Identifying Budget, Legislative and Regulatory Priorities - Trenton | The Children's Hospital of Philadelphia

Government Affairs, Community Relations and Advocacy

Trenton, NJ - Identifying Budget, Legislative and Regulatory Priorities

The future of New Jersey’s children and The Children’s Hospital of Philadelphia are interconnected. At CHOP, we care for more sick children than any other provider in New Jersey. Approximately one quarter of children hospitalized at CHOP come from New Jersey. CHOP is committed to providing world class health services and improving the health of New Jersey’s children. Our strategy is to serve children through exceptional care in a cost effective setting, providing the best possible clinical outcomes as well as value and convenience to families.

The office of Government Affairs, Community Relations & Advocacy continually works to identify budget, legislative and regulatory initiatives relevant to our patients’ health. The following document will give you an overview of CHOP’s commitment in New Jersey.


In New Jersey, Medicaid provides health insurance to parents/caretakers and dependent children, pregnant women, and people who are aged, blind or disabled. It pays for hospital services, doctor visits, prescriptions, nursing home care and other healthcare needs. NJ FamilyCare is a Medicaid program for uninsured children whose family income is too high for them to qualify for "traditional" Medicaid but not high enough to afford to pay for private health insurance. As of 2011, 26 percent of New Jersey children were enrolled in Medicaid and many of these children are seen at CHOP’s Main Campus or at one of our many New Jersey locations.

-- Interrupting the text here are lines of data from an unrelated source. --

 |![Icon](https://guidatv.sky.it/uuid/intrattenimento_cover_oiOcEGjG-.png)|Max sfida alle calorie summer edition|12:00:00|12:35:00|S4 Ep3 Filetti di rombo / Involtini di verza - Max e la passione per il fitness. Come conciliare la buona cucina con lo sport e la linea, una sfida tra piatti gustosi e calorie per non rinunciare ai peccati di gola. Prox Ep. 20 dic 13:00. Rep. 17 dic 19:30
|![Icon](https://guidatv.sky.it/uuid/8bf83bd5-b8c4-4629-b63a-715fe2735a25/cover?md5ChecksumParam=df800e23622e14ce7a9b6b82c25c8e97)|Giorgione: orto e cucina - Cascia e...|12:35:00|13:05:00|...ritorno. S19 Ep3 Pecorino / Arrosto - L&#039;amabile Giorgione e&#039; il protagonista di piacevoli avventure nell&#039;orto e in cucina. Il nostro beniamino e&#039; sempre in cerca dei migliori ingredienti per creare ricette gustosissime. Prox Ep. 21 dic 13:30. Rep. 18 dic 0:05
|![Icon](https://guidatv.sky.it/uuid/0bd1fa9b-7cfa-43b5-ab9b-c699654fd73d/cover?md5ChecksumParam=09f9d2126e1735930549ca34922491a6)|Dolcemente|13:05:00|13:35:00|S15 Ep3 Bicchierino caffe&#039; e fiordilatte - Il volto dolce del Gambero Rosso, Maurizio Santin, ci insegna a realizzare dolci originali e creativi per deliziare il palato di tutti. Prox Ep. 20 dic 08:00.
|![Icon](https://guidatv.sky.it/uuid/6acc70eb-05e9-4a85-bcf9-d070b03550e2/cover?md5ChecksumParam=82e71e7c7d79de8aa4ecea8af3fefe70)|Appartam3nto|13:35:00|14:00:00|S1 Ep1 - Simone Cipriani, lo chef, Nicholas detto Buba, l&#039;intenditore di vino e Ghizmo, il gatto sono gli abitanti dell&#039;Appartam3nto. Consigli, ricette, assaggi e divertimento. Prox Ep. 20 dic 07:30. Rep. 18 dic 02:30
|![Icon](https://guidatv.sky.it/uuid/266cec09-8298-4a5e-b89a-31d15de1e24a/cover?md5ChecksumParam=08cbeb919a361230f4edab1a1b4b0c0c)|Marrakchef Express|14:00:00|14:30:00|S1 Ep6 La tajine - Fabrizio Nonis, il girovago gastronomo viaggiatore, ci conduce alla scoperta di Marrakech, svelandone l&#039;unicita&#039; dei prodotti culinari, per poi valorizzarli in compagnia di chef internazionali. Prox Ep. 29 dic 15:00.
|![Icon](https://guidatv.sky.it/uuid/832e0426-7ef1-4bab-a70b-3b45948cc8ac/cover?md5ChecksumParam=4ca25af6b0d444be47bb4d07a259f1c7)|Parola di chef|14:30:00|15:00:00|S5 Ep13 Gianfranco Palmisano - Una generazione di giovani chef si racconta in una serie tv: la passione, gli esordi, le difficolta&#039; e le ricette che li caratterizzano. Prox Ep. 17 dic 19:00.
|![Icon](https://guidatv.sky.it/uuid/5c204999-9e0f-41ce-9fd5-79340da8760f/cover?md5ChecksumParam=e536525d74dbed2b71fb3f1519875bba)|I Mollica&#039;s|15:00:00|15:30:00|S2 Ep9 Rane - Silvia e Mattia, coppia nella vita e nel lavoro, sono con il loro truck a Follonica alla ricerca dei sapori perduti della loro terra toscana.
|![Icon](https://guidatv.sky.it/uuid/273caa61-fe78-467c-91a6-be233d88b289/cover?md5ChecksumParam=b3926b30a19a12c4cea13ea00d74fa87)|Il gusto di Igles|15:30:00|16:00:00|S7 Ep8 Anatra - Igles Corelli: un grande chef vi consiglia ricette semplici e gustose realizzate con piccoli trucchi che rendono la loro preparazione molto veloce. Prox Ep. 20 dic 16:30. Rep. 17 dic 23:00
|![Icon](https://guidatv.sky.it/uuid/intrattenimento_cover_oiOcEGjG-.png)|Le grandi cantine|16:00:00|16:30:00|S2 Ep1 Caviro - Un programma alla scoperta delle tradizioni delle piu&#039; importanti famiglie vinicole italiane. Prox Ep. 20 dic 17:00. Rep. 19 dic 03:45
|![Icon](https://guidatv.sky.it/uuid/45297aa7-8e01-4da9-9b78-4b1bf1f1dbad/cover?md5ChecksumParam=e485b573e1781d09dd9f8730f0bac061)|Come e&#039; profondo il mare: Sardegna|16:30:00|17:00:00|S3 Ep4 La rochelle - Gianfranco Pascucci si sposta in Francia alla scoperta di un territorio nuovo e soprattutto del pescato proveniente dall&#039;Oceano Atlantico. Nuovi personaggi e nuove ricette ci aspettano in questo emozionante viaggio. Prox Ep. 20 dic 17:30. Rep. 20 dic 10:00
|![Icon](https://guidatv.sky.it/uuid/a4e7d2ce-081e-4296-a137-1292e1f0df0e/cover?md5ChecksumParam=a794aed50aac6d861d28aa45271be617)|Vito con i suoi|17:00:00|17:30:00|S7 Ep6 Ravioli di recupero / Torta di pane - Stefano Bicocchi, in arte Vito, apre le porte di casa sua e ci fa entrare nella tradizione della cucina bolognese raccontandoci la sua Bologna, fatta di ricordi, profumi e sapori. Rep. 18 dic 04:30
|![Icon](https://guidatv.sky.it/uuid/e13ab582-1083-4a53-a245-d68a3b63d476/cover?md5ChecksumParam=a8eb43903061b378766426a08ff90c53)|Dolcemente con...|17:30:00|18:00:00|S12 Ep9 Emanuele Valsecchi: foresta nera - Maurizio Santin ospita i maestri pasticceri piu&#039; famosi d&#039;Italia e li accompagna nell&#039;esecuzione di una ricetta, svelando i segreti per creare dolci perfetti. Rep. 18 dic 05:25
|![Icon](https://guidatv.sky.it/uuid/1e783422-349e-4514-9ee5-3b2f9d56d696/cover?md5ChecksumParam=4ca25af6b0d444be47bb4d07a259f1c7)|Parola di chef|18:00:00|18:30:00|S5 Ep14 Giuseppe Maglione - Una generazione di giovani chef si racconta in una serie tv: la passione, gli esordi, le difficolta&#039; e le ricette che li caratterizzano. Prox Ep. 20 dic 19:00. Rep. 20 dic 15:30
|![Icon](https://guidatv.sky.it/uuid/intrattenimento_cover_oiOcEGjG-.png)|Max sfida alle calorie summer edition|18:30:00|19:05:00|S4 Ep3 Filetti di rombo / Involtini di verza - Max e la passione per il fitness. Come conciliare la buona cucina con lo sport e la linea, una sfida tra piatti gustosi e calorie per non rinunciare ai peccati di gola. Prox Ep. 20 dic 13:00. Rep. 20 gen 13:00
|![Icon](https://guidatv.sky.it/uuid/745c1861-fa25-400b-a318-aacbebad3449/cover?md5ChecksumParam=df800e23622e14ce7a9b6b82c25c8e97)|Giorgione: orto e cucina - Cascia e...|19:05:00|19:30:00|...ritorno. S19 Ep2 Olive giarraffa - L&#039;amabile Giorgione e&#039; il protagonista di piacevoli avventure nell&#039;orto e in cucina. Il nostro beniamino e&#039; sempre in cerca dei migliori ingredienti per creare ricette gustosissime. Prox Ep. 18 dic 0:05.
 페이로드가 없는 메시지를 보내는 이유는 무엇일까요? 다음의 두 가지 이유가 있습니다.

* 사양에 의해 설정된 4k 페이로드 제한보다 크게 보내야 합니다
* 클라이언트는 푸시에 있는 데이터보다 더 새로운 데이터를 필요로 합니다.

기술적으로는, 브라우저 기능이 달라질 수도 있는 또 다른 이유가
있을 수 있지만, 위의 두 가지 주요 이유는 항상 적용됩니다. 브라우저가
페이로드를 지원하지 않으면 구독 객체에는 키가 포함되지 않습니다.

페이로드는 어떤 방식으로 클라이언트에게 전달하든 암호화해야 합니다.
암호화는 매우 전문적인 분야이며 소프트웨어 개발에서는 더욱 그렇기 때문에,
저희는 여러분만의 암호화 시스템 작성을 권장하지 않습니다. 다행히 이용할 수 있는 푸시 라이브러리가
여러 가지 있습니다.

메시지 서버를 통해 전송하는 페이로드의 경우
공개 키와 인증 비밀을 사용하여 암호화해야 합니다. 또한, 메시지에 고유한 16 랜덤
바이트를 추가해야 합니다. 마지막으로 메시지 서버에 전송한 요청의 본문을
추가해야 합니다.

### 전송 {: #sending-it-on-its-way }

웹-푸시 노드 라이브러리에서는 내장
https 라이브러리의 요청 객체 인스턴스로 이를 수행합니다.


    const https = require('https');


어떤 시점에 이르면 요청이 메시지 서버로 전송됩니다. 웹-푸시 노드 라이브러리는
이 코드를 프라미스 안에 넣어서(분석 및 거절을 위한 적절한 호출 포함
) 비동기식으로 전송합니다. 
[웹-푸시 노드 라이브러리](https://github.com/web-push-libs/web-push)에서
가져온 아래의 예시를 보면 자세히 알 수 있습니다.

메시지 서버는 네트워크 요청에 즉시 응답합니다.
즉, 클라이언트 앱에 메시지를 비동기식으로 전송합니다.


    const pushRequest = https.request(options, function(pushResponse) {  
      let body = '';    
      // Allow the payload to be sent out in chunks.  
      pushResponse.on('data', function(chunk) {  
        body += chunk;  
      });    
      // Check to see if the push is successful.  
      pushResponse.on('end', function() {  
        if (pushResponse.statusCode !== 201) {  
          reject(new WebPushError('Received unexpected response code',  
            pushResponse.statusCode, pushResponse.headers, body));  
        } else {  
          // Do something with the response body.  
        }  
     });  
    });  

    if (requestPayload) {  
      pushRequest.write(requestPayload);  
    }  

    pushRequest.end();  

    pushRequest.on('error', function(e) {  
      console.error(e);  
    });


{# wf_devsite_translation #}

Scholastic Student-Athlete Safety Act

On September 24, 2012, CHOP's Dr. Victoria Vetter, a Pediatric Cardiologist and Medical Director of Youth Heart Watch, testified before the New Jersey Senate Education Committee. She spoke in support of the Scholastic Student-Athlete Safety Act, Senate bill 1912, which emphasizes the importance of a pre-participation physical examination for early identification of conditions that cause sudden cardiac arrest. Unfortunately, not all children have warning signs and symptoms, but knowing the right questions to ask and the meaning of the answers is essential.